Animal-loving kids are sure to love the Galapagos Islands in Ecuador. It was here that Charles Darwin studied the many species that are unique to the islands and found the inspiration for his theory of evolution by natural selection, which resulted in the famous “Origin of Species.” Families will encounter tame and curious sea lions, marine iguanas, giant tortoises and blue-footed boobies.

Humpback Whales in Hawaii

The waters around the main Hawaiian Islands are one of the world's most important North Pacific humpback whale habitats, and the only place in U.S. coastal waters where humpbacks reproduce. As many as 10,000 humpback whales visit Hawaiian waters every year from about November through May, with the peak season being January to March. Whale-watching tours are available, but these creatures are so big you can sometimes spot them breaching the water as you sit on your hotel balcony.

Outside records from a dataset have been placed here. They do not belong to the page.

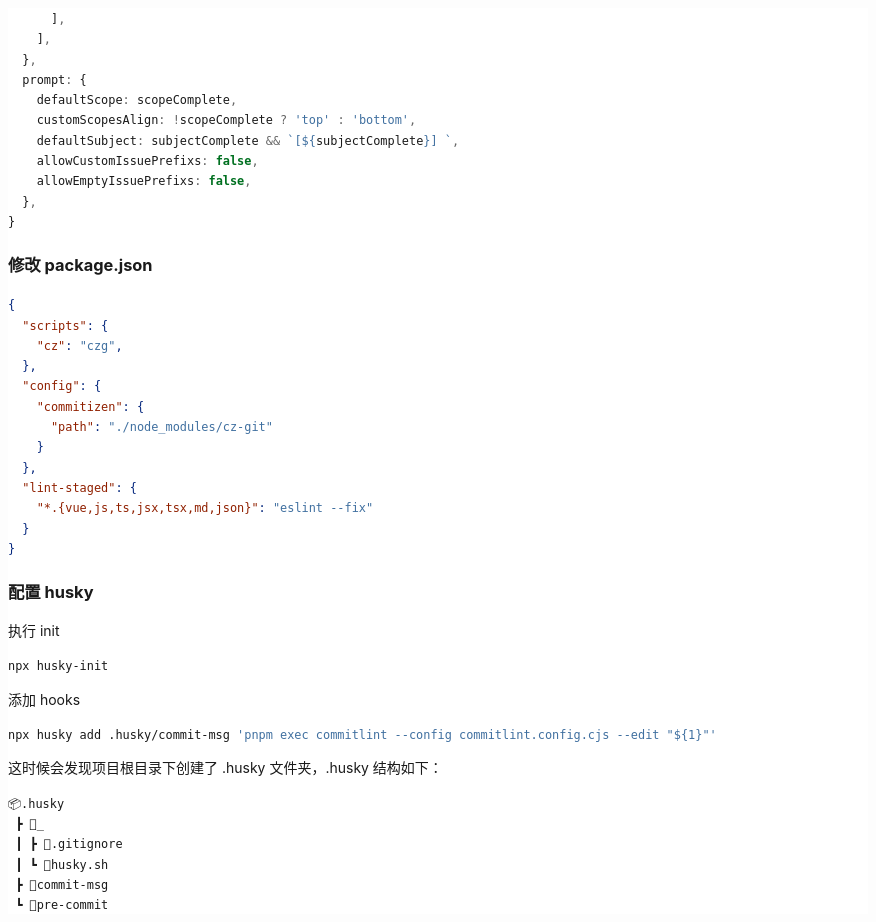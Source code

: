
 ```ts
      ],
    ],
  },
  prompt: {
    defaultScope: scopeComplete,
    customScopesAlign: !scopeComplete ? 'top' : 'bottom',
    defaultSubject: subjectComplete && `[${subjectComplete}] `,
    allowCustomIssuePrefixs: false,
    allowEmptyIssuePrefixs: false,
  },
}
```

### 修改 package.json

```json
{
  "scripts": {
    "cz": "czg",
  },
  "config": {
    "commitizen": {
      "path": "./node_modules/cz-git"
    }
  },
  "lint-staged": {
    "*.{vue,js,ts,jsx,tsx,md,json}": "eslint --fix"
  }
}
```

### 配置 husky

执行 init

```bash
npx husky-init
```

添加 hooks

```bash
npx husky add .husky/commit-msg 'pnpm exec commitlint --config commitlint.config.cjs --edit "${1}"'
```

这时候会发现项目根目录下创建了 .husky 文件夹，.husky 结构如下：

```
📦.husky
 ┣ 📂_
 ┃ ┣ 📜.gitignore
 ┃ ┗ 📜husky.sh
 ┣ 📜commit-msg
 ┗ 📜pre-commit
```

The Matterhorn, Switzerland

Zermatt is a car-free village at the base of the Matterhorn, so families can feel safe and comfortable strolling around town or mountain biking in quiet splendor. The area has lots of activities for kids, including Fun Forest Park. It has a variety of trails for all ages, including a kids’ trail for ages 4 to 7, which has seven child-friendly zip lines and 31 bridges.

The Amazon Rainforest

Want to teach your children about biodiversity? Consider a visit to the Amazon Rainforest. It encompasses 1.7 billion acres and stretches across Brazil, Peru, Colombia, Venezuela, Ecuador, Bolivia, Guyana, Suriname and French Guiana. The Amazon has the world’s richest diversity of birds, freshwater fish and butterflies, and is home to jaguars, pink dolphins, howler monkeys, southern two-toed sloths, poison dart frogs and scarlet macaws.

Komodo National Park, Indonesia

What child wouldn’t want to see a real-life dragon? Komodo National Park, on the volcanic islands of Komodo, Rinca and Padar in Indonesia, offers the opportunity to see the world’s largest species of lizard. The population of around 5,700 Komodo dragons exists nowhere else in the world. Komodo dragons are dangerous indeed and will attack humans, so you’ll need to exercise the utmost caution. You’ll be required to hire a local guide, and you’ll want to stick to that person like glue.

Uluru Rock

The large sandstone formation of Uluru (commonly known as Ayers Rock) rises 1,142 feet from the Australian desert. This iconic monolith is one of the largest in the world, with a circumference of 6 miles.

The Bay of Fundy

Wedged between New Brunswick and Nova Scotia, Canada, the Bay of Fundy has one of the highest vertical tidal ranges in the world. The water here can fluctuate 55.8 feet between high and low tides. “Watching the tidal changes here is a stupendous experience for all ages,” said Associated Press travel editor Beth Harpaz. “In not too many other places do you actually get to witness a phenomenon as it happens.”

Niagara Falls

Niagara Falls, on the border between New York and Ontario, Canada, is the best of both worlds for families. It’s one of the world’s great natural wonders, but more importantly for children, the periphery sports a delightfully tacky, permanent carnival. Kids will eat up the Maid of the Mist tour (what's more fun than getting absolutely drenched in your clothes and not getting in trouble for it?) and all of the hokey "museums" (e.g., Ripley's Believe It or Not) and elaborate mini-golf courses on the Canadian side of the falls.